Deprogrammare un atteggiamento – «È un disturbo da cui si può guarire – sostiene lo psichiatra Tazio Carlevaro –. A condizione di impegnarsi a fondo. Non è una passeggiata. Perché bisogna letteralmente deprogrammare determinati atteggiamenti, radicati nel corso degli anni. Il percorso richiede tempo e pazienza. Spesso è accompagnato da una cura farmacologica».
Paura dei cambiamenti – Un male che esiste da sempre. Declinato (e accentuato) in versione moderna. Selene, 38 anni, è seguita da uno psicologo da diverso tempo. «La mia ossessione è legata ai cambiamenti nel mondo del lavoro. Ho paura che si verifichino rivoluzioni tali per cui io possa essere un giorno licenziata. Soffro di questo disagio da ormai 15 anni. E i miei dubbi mi hanno spesso portata ad assillare colleghi e amici, con continue richieste di conferma e rassicurazione».
Consigli pratici – «Chi sta vicino a queste persone – dice Carlevaro – deve evitare di dare loro sempre le risposte che si attendono o di eseguire con loro i riti richiesti. Perché così si fa il gioco dell’ossessione. Bisogna aiutare l’ossessivo compulsivo responsabilizzandolo. Dicendogli: “Tu sei in grado di avere la risposta da solo. Sei capace di farcela con le tue gambe”. Solitamente l’ossessivo compulsivo riesce a rendersi conto di quanto gli sta accadendo. Capisce che ciò che fa è inutile e nocivo. Ma non riesce a smettere».

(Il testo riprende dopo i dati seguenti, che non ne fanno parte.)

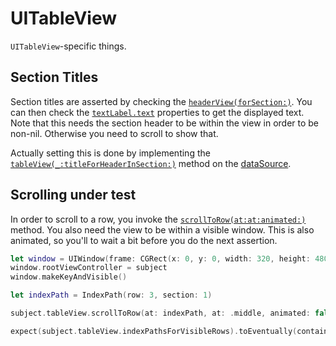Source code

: # UITableView

`UITableView`-specific things.

## Section Titles

Section titles are asserted by checking the [`headerView(forSection:)`](https://developer.apple.com/documentation/uikit/uitableview/1614965-headerview). You can then check the [`textLabel.text`](https://developer.apple.com/documentation/uikit/uitableviewheaderfooterview/1624912-textlabel) properties to get the displayed text. Note that this needs the section header to be within the view in order to be non-nil. Otherwise you need to scroll to show that.

Actually setting this is done by implementing the [`tableView(_:titleForHeaderInSection:)`](https://developer.apple.com/documentation/uikit/uitableviewdatasource/1614850-tableview) method on the [dataSource](https://developer.apple.com/documentation/uikit/uitableviewdatasource).

## Scrolling under test

In order to scroll to a row, you invoke the [`scrollToRow(at:at:animated:)`](https://developer.apple.com/documentation/uikit/uitableview/1614997-scrolltorow) method. You also need the view to be within a visible window. This is also animated, so you'll to wait a bit before you do the next assertion.

```swift
let window = UIWindow(frame: CGRect(x: 0, y: 0, width: 320, height: 480))
window.rootViewController = subject
window.makeKeyAndVisible()

let indexPath = IndexPath(row: 3, section: 1)

subject.tableView.scrollToRow(at: indexPath, at: .middle, animated: false)

expect(subject.tableView.indexPathsForVisibleRows).toEventually(contain(indexPath))
```
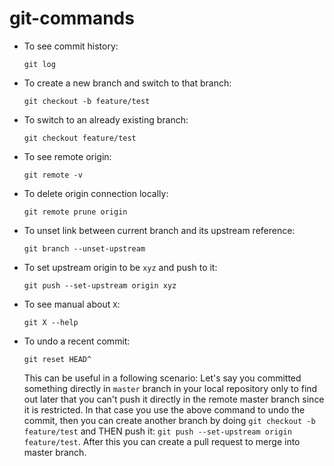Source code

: # git-commands

- To see commit history:

  ```git log```

- To create a new branch and switch to that branch:

  ```git checkout -b feature/test```
  
- To switch to an already existing branch:

  ```git checkout feature/test```
  
- To see remote origin:

  ```git remote -v```
  
- To delete origin connection locally: 

  ```git remote prune origin```
  
- To unset link between current branch and its upstream reference:

  ```git branch --unset-upstream```
  
- To set upstream origin to be `xyz` and push to it: 

  ```git push --set-upstream origin xyz```
  
- To see manual about `X`:

  ```git X --help```

- To undo a recent commit: 

  ```git reset HEAD^```
  
  This can be useful in a following scenario: 
  Let's say you committed something directly in `master` branch in your local repository only to find out later that you can't push it directly in the remote master branch since it is restricted. In that case you use the above command to undo the commit, then you can create another branch by doing `git checkout -b feature/test` and THEN push it: `git push --set-upstream origin feature/test`. After this you can create a pull request to merge into master branch.
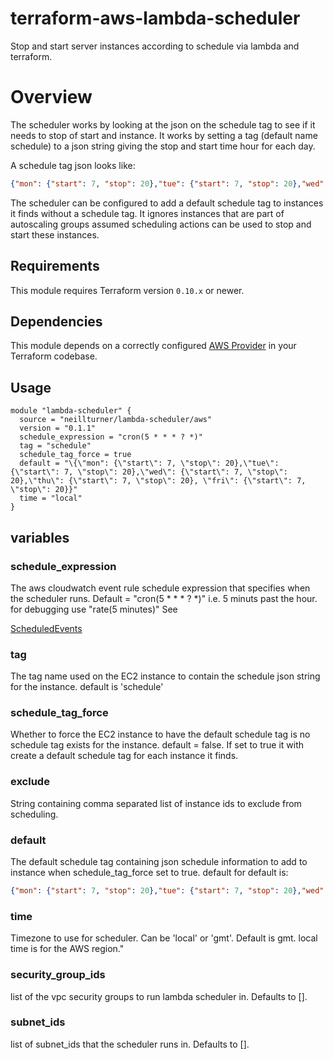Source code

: # terraform-aws-lambda-scheduler
Stop and start server instances according to schedule via lambda and terraform.

# Overview

The scheduler works by looking at the json on the schedule tag to see if it needs to stop of start and instance.
It works by setting a tag (default name schedule) to a json string giving the stop and start time hour for each day.

A schedule tag json looks like:
```json
{"mon": {"start": 7, "stop": 20},"tue": {"start": 7, "stop": 20},"wed": {"start": 7, "stop": 20},"thu": {"start": 7, "stop": 20}, "fri": {"start": 7, "stop": 20}}
```

The scheduler can be configured to add a default schedule tag to instances it finds without a schedule tag.
It ignores instances that are part of autoscaling groups assumed scheduling actions can be used to stop and start these instances.


## Requirements

This module requires Terraform version `0.10.x` or newer.

## Dependencies

This module depends on a correctly configured [AWS Provider](https://www.terraform.io/docs/providers/aws/index.html) in your Terraform codebase.

## Usage

```
module "lambda-scheduler" {
  source = "neillturner/lambda-scheduler/aws"
  version = "0.1.1"
  schedule_expression = "cron(5 * * * ? *)"
  tag = "schedule"
  schedule_tag_force = true
  default = "\{\"mon": {\"start\": 7, \"stop\": 20},\"tue\": {\"start\": 7, \"stop\": 20},\"wed\": {\"start\": 7, \"stop\": 20},\"thu\": {\"start\": 7, \"stop\": 20}, \"fri\": {\"start\": 7, \"stop\": 20}}"
  time = "local"
}
```
## variables

### schedule_expression
The aws cloudwatch event rule schedule expression that specifies when the scheduler runs. Default = "cron(5 * * * ? *)"  i.e. 5 minuts past the hour. for debugging use "rate(5 minutes)" See

[ScheduledEvents](https://docs.aws.amazon.com/AmazonCloudWatch/latest/events/ScheduledEvents.html)

### tag
The tag name used on the EC2 instance to contain the schedule json string for the instance. default is 'schedule'

### schedule_tag_force
Whether to force the EC2 instance to have the default schedule tag is no schedule tag exists for the instance. default = false. If set to true it with create a default schedule tag for each instance it finds.

### exclude
String containing comma separated list of instance ids to exclude from scheduling.

### default
The default schedule tag containing json schedule information to add to instance when schedule_tag_force set to true. default for default is:
```json
{"mon": {"start": 7, "stop": 20},"tue": {"start": 7, "stop": 20},"wed": {"start": 7, "stop": 20},"thu": {"start": 7, "stop": 20}, "fri": {"start": 7, "stop": 20}}
```

### time
Timezone to use for scheduler. Can be 'local' or 'gmt'. Default is gmt. local time is for the AWS region."

### security_group_ids
list of the vpc security groups to run lambda scheduler in. Defaults to [].

### subnet_ids
list of subnet_ids that the scheduler runs in. Defaults to [].

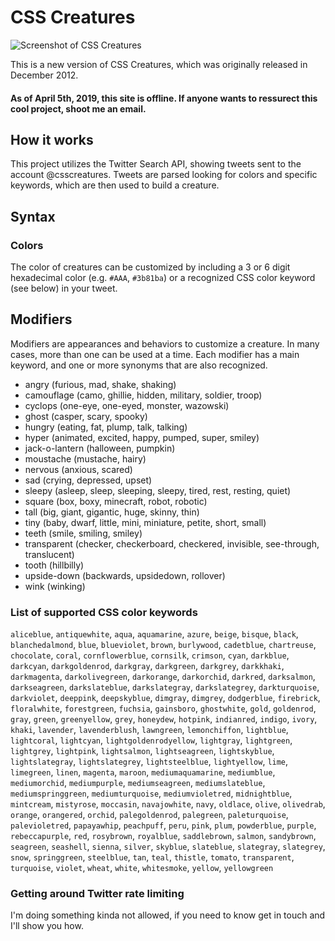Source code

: # CSS Creatures

![Screenshot of CSS Creatures](https://bennettfeely.com/csscreatures/img/screenshot-2.png)

This is a new version of CSS Creatures, which was originally released in December 2012.

#### As of April 5th, 2019, this site is offline. If anyone wants to ressurect this cool project, shoot me an email.

## How it works

This project utilizes the Twitter Search API, showing tweets sent to the account @csscreatures. Tweets are parsed looking for colors and specific keywords, which are then used to build a creature.

## Syntax

### Colors

The color of creatures can be customized by including a 3 or 6 digit hexadecimal color (e.g. `#AAA`, `#3b81ba`) or a recognized CSS color keyword (see below) in your tweet.

## Modifiers

Modifiers are appearances and behaviors to customize a creature. In many cases, more than one can be used at a time. Each modifier has a main keyword, and one or more synonyms that are also recognized.

* angry (furious, mad, shake, shaking)
* camouflage (camo, ghillie, hidden, military, soldier, troop)
* cyclops (one-eye, one-eyed, monster, wazowski)
* ghost (casper, scary, spooky)
* hungry (eating, fat, plump, talk, talking)
* hyper (animated, excited, happy, pumped, super, smiley)
* jack-o-lantern (halloween, pumpkin)
* moustache (mustache, hairy)
* nervous (anxious, scared)
* sad (crying, depressed, upset)
* sleepy (asleep, sleep, sleeping, sleepy, tired, rest, resting, quiet)
* square (box, boxy, minecraft, robot, robotic)
* tall (big, giant, gigantic, huge, skinny, thin)
* tiny (baby, dwarf, little, mini, miniature, petite, short, small)
* teeth (smile, smiling, smiley)
* transparent (checker, checkerboard, checkered, invisible, see-through, translucent)
* tooth (hillbilly)
* upside-down (backwards, upsidedown, rollover)
* wink (winking)

### List of supported CSS color keywords

```aliceblue```, ```antiquewhite```, ```aqua```, ```aquamarine```, ```azure```, ```beige```, ```bisque```, ```black```, ```blanchedalmond```, ```blue```, ```blueviolet```, ```brown```, ```burlywood```, ```cadetblue```, ```chartreuse```, ```chocolate```, ```coral```, ```cornflowerblue```, ```cornsilk```, ```crimson```, ```cyan```, ```darkblue```, ```darkcyan```, ```darkgoldenrod```, ```darkgray```, ```darkgreen```, ```darkgrey```, ```darkkhaki```, ```darkmagenta```, ```darkolivegreen```, ```darkorange```, ```darkorchid```, ```darkred```, ```darksalmon```, ```darkseagreen```, ```darkslateblue```, ```darkslategray```, ```darkslategrey```, ```darkturquoise```, ```darkviolet```, ```deeppink```, ```deepskyblue```, ```dimgray```, ```dimgrey```, ```dodgerblue```, ```firebrick```, ```floralwhite```, ```forestgreen```, ```fuchsia```, ```gainsboro```, ```ghostwhite```, ```gold```, ```goldenrod```, ```gray```, ```green```, ```greenyellow```, ```grey```, ```honeydew```, ```hotpink```, ```indianred```, ```indigo```, ```ivory```, ```khaki```, ```lavender```, ```lavenderblush```, ```lawngreen```, ```lemonchiffon```, ```lightblue```, ```lightcoral```, ```lightcyan```, ```lightgoldenrodyellow```, ```lightgray```, ```lightgreen```, ```lightgrey```, ```lightpink```, ```lightsalmon```, ```lightseagreen```, ```lightskyblue```, ```lightslategray```, ```lightslategrey```, ```lightsteelblue```, ```lightyellow```, ```lime```, ```limegreen```, ```linen```, ```magenta```, ```maroon```, ```mediumaquamarine```, ```mediumblue```, ```mediumorchid```, ```mediumpurple```, ```mediumseagreen```, ```mediumslateblue```, ```mediumspringgreen```, ```mediumturquoise```, ```mediumvioletred```, ```midnightblue```, ```mintcream```, ```mistyrose```, ```moccasin```, ```navajowhite```, ```navy```, ```oldlace```, ```olive```, ```olivedrab```, ```orange```, ```orangered```, ```orchid```, ```palegoldenrod```, ```palegreen```, ```paleturquoise```, ```palevioletred```, ```papayawhip```, ```peachpuff```, ```peru```, ```pink```, ```plum```, ```powderblue```, ```purple```, ```rebeccapurple```, ```red```, ```rosybrown```, ```royalblue```, ```saddlebrown```, ```salmon```, ```sandybrown```, ```seagreen```, ```seashell```, ```sienna```, ```silver```, ```skyblue```, ```slateblue```, ```slategray```, ```slategrey```, ```snow```, ```springgreen```, ```steelblue```, ```tan```, ```teal```, ```thistle```, ```tomato```, ```transparent```, ```turquoise```, ```violet```, ```wheat```, ```white```, ```whitesmoke```, ```yellow```, ```yellowgreen```


### Getting around Twitter rate limiting

I'm doing something kinda not allowed, if you need to know get in touch and I'll show you how.
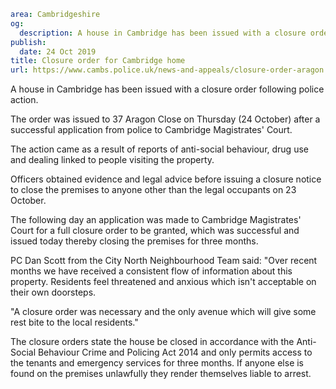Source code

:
 ```yaml
area: Cambridgeshire
og:
  description: A house in Cambridge has been issued with a closure order following police action.
publish:
  date: 24 Oct 2019
title: Closure order for Cambridge home
url: https://www.cambs.police.uk/news-and-appeals/closure-order-aragon
```

A house in Cambridge has been issued with a closure order following police action.

The order was issued to 37 Aragon Close on Thursday (24 October) after a successful application from police to Cambridge Magistrates' Court.

The action came as a result of reports of anti-social behaviour, drug use and dealing linked to people visiting the property.

Officers obtained evidence and legal advice before issuing a closure notice to close the premises to anyone other than the legal occupants on 23 October.

The following day an application was made to Cambridge Magistrates' Court for a full closure order to be granted, which was successful and issued today thereby closing the premises for three months.

PC Dan Scott from the City North Neighbourhood Team said: "Over recent months we have received a consistent flow of information about this property. Residents feel threatened and anxious which isn't acceptable on their own doorsteps.

"A closure order was necessary and the only avenue which will give some rest bite to the local residents."

The closure orders state the house be closed in accordance with the Anti-Social Behaviour Crime and Policing Act 2014 and only permits access to the tenants and emergency services for three months. If anyone else is found on the premises unlawfully they render themselves liable to arrest.
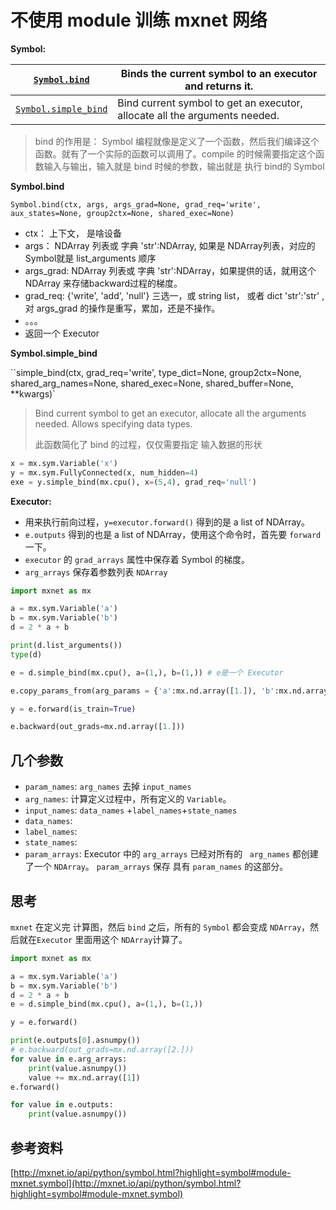 # 不使用 module 训练 mxnet 网络



**Symbol:**



| [`Symbol.bind`](http://mxnet.io/api/python/symbol.html?highlight=symbol#mxnet.symbol.Symbol.bind) | Binds the current symbol to an executor and returns it. |
| ---------------------------------------- | ---------------------------------------- |
| [`Symbol.simple_bind`](http://mxnet.io/api/python/symbol.html?highlight=symbol#mxnet.symbol.Symbol.simple_bind) | Bind current symbol to get an executor, allocate all the arguments needed. |

> bind 的作用是： Symbol 编程就像是定义了一个函数，然后我们编译这个函数。就有了一个实际的函数可以调用了。compile 的时候需要指定这个函数输入与输出，输入就是 bind 时候的参数，输出就是 执行 bind的 Symbol

**Symbol.bind**

`Symbol.bind(ctx, args, args_grad=None, grad_req='write', aux_states=None, group2ctx=None, shared_exec=None)`

* ctx： 上下文， 是啥设备
* args： NDArray 列表或 字典 'str':NDArray, 如果是 NDArray列表，对应的Symbol就是 list_arguments 顺序
* args_grad: NDArray 列表或 字典 'str':NDArray，如果提供的话，就用这个NDArray 来存储backward过程的梯度。
* grad_req: {'write', 'add', 'null'} 三选一，或 string list， 或者 dict  'str':'str' ,对 args_grad 的操作是重写，累加，还是不操作。
* 。。。
* 返回一个 Executor




**Symbol.simple_bind**

``simple_bind(ctx, grad_req='write', type_dict=None, group2ctx=None, shared_arg_names=None, shared_exec=None, shared_buffer=None, **kwargs)`

> Bind current symbol to get an executor, allocate all the arguments needed. Allows specifying data types.
>
> 此函数简化了 bind 的过程，仅仅需要指定 输入数据的形状

```python
x = mx.sym.Variable('x')
y = mx.sym.FullyConnected(x, num_hidden=4)
exe = y.simple_bind(mx.cpu(), x=(5,4), grad_req='null')
```






**Executor:**

* 用来执行前向过程，`y=executor.forward()` 得到的是 a list of NDArray。
* `e.outputs` 得到的也是  a list of NDArray，使用这个命令时，首先要 `forward` 一下。
* `executor` 的 `grad_arrays` 属性中保存着 Symbol 的梯度。
* `arg_arrays` 保存着参数列表 `NDArray`

```python
import mxnet as mx

a = mx.sym.Variable('a')
b = mx.sym.Variable('b')
d = 2 * a + b

print(d.list_arguments())
type(d)

e = d.simple_bind(mx.cpu(), a=(1,), b=(1,)) # e是一个 Executor

e.copy_params_from(arg_params = {'a':mx.nd.array([1.]), 'b':mx.nd.array([2.])})

y = e.forward(is_train=True)

e.backward(out_grads=mx.nd.array([1.]))
```



## 几个参数

* `param_names`: `arg_names` 去掉 `input_names`
* `arg_names`: 计算定义过程中，所有定义的 `Variable`。
* `input_names`: `data_names` +`label_names`+`state_names`
* `data_names`: 
* `label_names`:
* `state_names`:
* `param_arrays`: Executor 中的 `arg_arrays` 已经对所有的 ` arg_names` 都创建了一个 `NDArray`。 `param_arrays` 保存 具有 `param_names` 的这部分。 

## 思考

`mxnet` 在定义完 计算图，然后 `bind` 之后，所有的 `Symbol` 都会变成 `NDArray`，然后就在`Executor` 里面用这个 `NDArray`计算了。

```python
import mxnet as mx

a = mx.sym.Variable('a')
b = mx.sym.Variable('b')
d = 2 * a + b
e = d.simple_bind(mx.cpu(), a=(1,), b=(1,))

y = e.forward()

print(e.outputs[0].asnumpy())
# e.backward(out_grads=mx.nd.array([2.]))
for value in e.arg_arrays:
    print(value.asnumpy())
    value += mx.nd.array([1])
e.forward()

for value in e.outputs:
    print(value.asnumpy())
```



## 参考资料

[http://mxnet.io/api/python/symbol.html?highlight=symbol#module-mxnet.symbol](http://mxnet.io/api/python/symbol.html?highlight=symbol#module-mxnet.symbol)

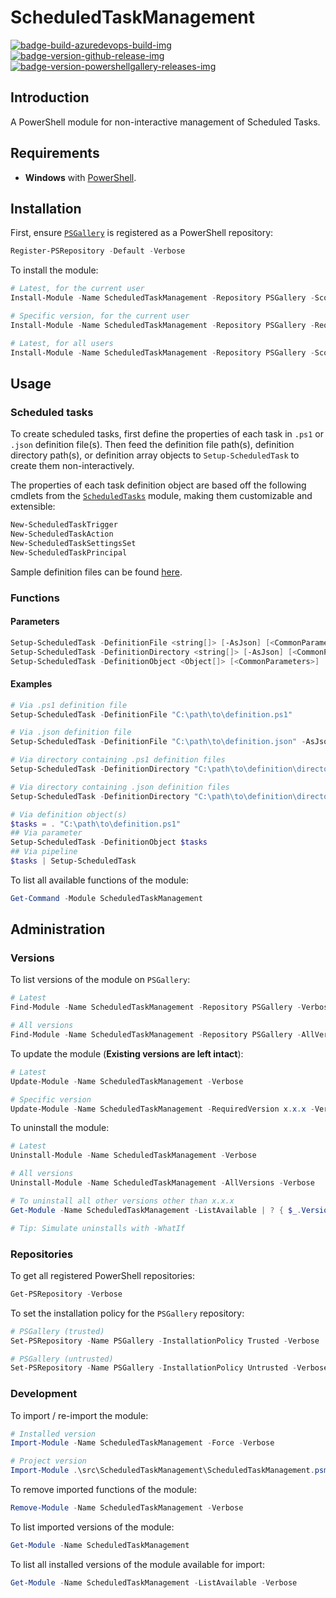 # ScheduledTaskManagement

[![badge-build-azuredevops-build-img][]][badge-build-azuredevops-build-src] [![badge-version-github-release-img][]][badge-version-github-release-src] [![badge-version-powershellgallery-releases-img][]][badge-version-powershellgallery-releases-src]

[badge-build-azuredevops-build-img]: https://img.shields.io/azure-devops/build/theohbrothers/ScheduledTaskManagement/8/master.svg?label=build&logo=azure-pipelines&style=flat-square
[badge-build-azuredevops-build-src]: https://dev.azure.com/theohbrothers/ScheduledTaskManagement/_build?definitionId=8
[badge-version-github-release-img]: https://img.shields.io/github/v/release/theohbrothers/ScheduledTaskManagement?style=flat-square
[badge-version-github-release-src]: https://github.com/theohbrothers/ScheduledTaskManagement/releases
[badge-version-powershellgallery-releases-img]: https://img.shields.io/powershellgallery/v/ScheduledTaskManagement?logo=powershell&logoColor=white&label=PSGallery&labelColor=&style=flat-square
[badge-version-powershellgallery-releases-src]: https://www.powershellgallery.com/packages/ScheduledTaskManagement/

## Introduction

A PowerShell module for non-interactive management of Scheduled Tasks.

## Requirements

* **Windows** with [PowerShell](https://docs.microsoft.com/en-us/powershell/scripting/install/installing-windows-powershell).

## Installation

First, ensure [`PSGallery`](https://www.powershellgallery.com/) is registered as a PowerShell repository:

```powershell
Register-PSRepository -Default -Verbose
```

To install the module:

```powershell
# Latest, for the current user
Install-Module -Name ScheduledTaskManagement -Repository PSGallery -Scope CurrentUser -Verbose

# Specific version, for the current user
Install-Module -Name ScheduledTaskManagement -Repository PSGallery -RequiredVersion x.x.x -Scope CurrentUser -Verbose

# Latest, for all users
Install-Module -Name ScheduledTaskManagement -Repository PSGallery -Scope AllUsers -Verbose
```

## Usage

### Scheduled tasks

To create scheduled tasks, first define the properties of each task in `.ps1` or `.json` definition file(s). Then feed the definition file path(s), definition directory path(s), or definition array objects to `Setup-ScheduledTask` to create them non-interactively.

The properties of each task definition object are based off the following cmdlets from the [`ScheduledTasks`](https://docs.microsoft.com/en-us/powershell/module/scheduledtasks) module, making them customizable and extensible:

```powershell
New-ScheduledTaskTrigger
New-ScheduledTaskAction
New-ScheduledTaskSettingsSet
New-ScheduledTaskPrincipal
```

Sample definition files can be found [here](docs/samples/definitions/scheduledtasks).

### Functions

#### Parameters

```powershell
Setup-ScheduledTask -DefinitionFile <string[]> [-AsJson] [<CommonParameters>]
Setup-ScheduledTask -DefinitionDirectory <string[]> [-AsJson] [<CommonParameters>]
Setup-ScheduledTask -DefinitionObject <Object[]> [<CommonParameters>]
```

#### Examples

```powershell
# Via .ps1 definition file
Setup-ScheduledTask -DefinitionFile "C:\path\to\definition.ps1"

# Via .json definition file
Setup-ScheduledTask -DefinitionFile "C:\path\to\definition.json" -AsJson

# Via directory containing .ps1 definition files
Setup-ScheduledTask -DefinitionDirectory "C:\path\to\definition\directory\"

# Via directory containing .json definition files
Setup-ScheduledTask -DefinitionDirectory "C:\path\to\definition\directory\" -AsJson

# Via definition object(s)
$tasks = . "C:\path\to\definition.ps1"
## Via parameter
Setup-ScheduledTask -DefinitionObject $tasks
## Via pipeline
$tasks | Setup-ScheduledTask
```

To list all available functions of the module:

```powershell
Get-Command -Module ScheduledTaskManagement
```

## Administration

### Versions

To list versions of the module on `PSGallery`:

```powershell
# Latest
Find-Module -Name ScheduledTaskManagement -Repository PSGallery -Verbose

# All versions
Find-Module -Name ScheduledTaskManagement -Repository PSGallery -AllVersions -Verbose
```

To update the module (**Existing versions are left intact**):

```powershell
# Latest
Update-Module -Name ScheduledTaskManagement -Verbose

# Specific version
Update-Module -Name ScheduledTaskManagement -RequiredVersion x.x.x -Verbose
```

To uninstall the module:

```powershell
# Latest
Uninstall-Module -Name ScheduledTaskManagement -Verbose

# All versions
Uninstall-Module -Name ScheduledTaskManagement -AllVersions -Verbose

# To uninstall all other versions other than x.x.x
Get-Module -Name ScheduledTaskManagement -ListAvailable | ? { $_.Version -ne 'x.x.x' } | % { Uninstall-Module -Name $_.Name -RequiredVersion $_.Version -Verbose }

# Tip: Simulate uninstalls with -WhatIf
```

### Repositories

To get all registered PowerShell repositories:

```powershell
Get-PSRepository -Verbose
```

To set the installation policy for the `PSGallery` repository:

```powershell
# PSGallery (trusted)
Set-PSRepository -Name PSGallery -InstallationPolicy Trusted -Verbose

# PSGallery (untrusted)
Set-PSRepository -Name PSGallery -InstallationPolicy Untrusted -Verbose
```

### Development

To import / re-import the module:

```powershell
# Installed version
Import-Module -Name ScheduledTaskManagement -Force -Verbose

# Project version
Import-Module .\src\ScheduledTaskManagement\ScheduledTaskManagement.psm1 -Force -Verbose
```

To remove imported functions of the module:

```powershell
Remove-Module -Name ScheduledTaskManagement -Verbose
```

To list imported versions of the module:

```powershell
Get-Module -Name ScheduledTaskManagement
```

To list all installed versions of the module available for import:

```powershell
Get-Module -Name ScheduledTaskManagement -ListAvailable -Verbose
```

Rischi già a 12 anni – Il problema, secondo la scienza, è di natura neuro psicologica. «Legato all’ipotalamo – puntualizza Carlevaro –. Si tratta di una parte particolare del cervello che in determinate circostanze non è in grado di bloccare certi pensieri. Sviluppando un comportamento non più adeguato al principio di realtà. Alcuni iniziano a soffrirne già a 12-15 anni. Tanti ragazzi vengono nel mio studio e dicono che non vogliono più andare a scuola. Magari per motivi assurdi. Come ad esempio la paura di toccare qualcosa che li sporchi».
L’incubo di fare del male a qualcuno – Giuliano, 33 anni, ha impiegato l’ultimo decennio a staccarsi da un’ossessione apparentemente fuori da ogni logica. «Quando guardavo la strada dal finestrino dell’auto, mi soffermavo a contare le strisce tratteggiate che separano una carreggiata dall’altra. Dal momento in cui iniziavo a contarle, sentivo che dovevo per forza arrivare fino a 100. Mi mettevo in testa che altrimenti mia madre sarebbe morta. Un pensiero limitante, che a tratti mi spingeva a non uscire di casa. Per paura. Con il passare degli anni, sono riuscito ad affrontare la cosa. Andavo sul posto e mi sforzavo di non contare. Il mio terapeuta mi ha sempre consigliato di affrontare le paure a viso aperto, con normalità».
Un investimento importante – Si è preso il tempo giusto, Giuliano. Tempo che, in questi casi, è il bene più prezioso. Ma che, sempre più spesso, mondo del lavoro ed economia non concedono al paziente. «Purtroppo – sottolinea Mattia – i ritmi frenetici della nostra società non ci aiutano. Occorre, tuttavia, pensare prima di tutto al proprio equilibrio. Superare questo disturbo presuppone una grande fatica. Ma ne vale la pena. È un investimento fondamentale per la qualità di vita dell’individuo».